(Input data begins)

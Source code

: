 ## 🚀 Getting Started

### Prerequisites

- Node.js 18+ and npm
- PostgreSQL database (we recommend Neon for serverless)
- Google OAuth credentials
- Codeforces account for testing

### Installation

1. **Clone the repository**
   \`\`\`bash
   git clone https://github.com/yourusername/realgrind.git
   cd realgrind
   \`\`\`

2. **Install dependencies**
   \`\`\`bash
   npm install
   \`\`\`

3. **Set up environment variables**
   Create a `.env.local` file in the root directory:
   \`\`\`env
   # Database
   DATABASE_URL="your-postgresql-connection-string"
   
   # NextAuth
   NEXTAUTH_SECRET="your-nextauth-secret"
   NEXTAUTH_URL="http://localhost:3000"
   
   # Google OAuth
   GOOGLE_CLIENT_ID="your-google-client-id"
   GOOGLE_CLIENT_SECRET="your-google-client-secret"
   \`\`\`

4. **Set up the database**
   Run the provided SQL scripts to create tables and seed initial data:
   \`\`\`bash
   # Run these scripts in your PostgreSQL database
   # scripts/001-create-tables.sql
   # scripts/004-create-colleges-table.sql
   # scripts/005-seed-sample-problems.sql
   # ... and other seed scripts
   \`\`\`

(Input data ends)

▶ [Problem] What is needed is a copy of every line above in which "tables" appears.

▶ [Solution for this task]
   Run the provided SQL scripts to create tables and seed initial data:
   # scripts/001-create-tables.sql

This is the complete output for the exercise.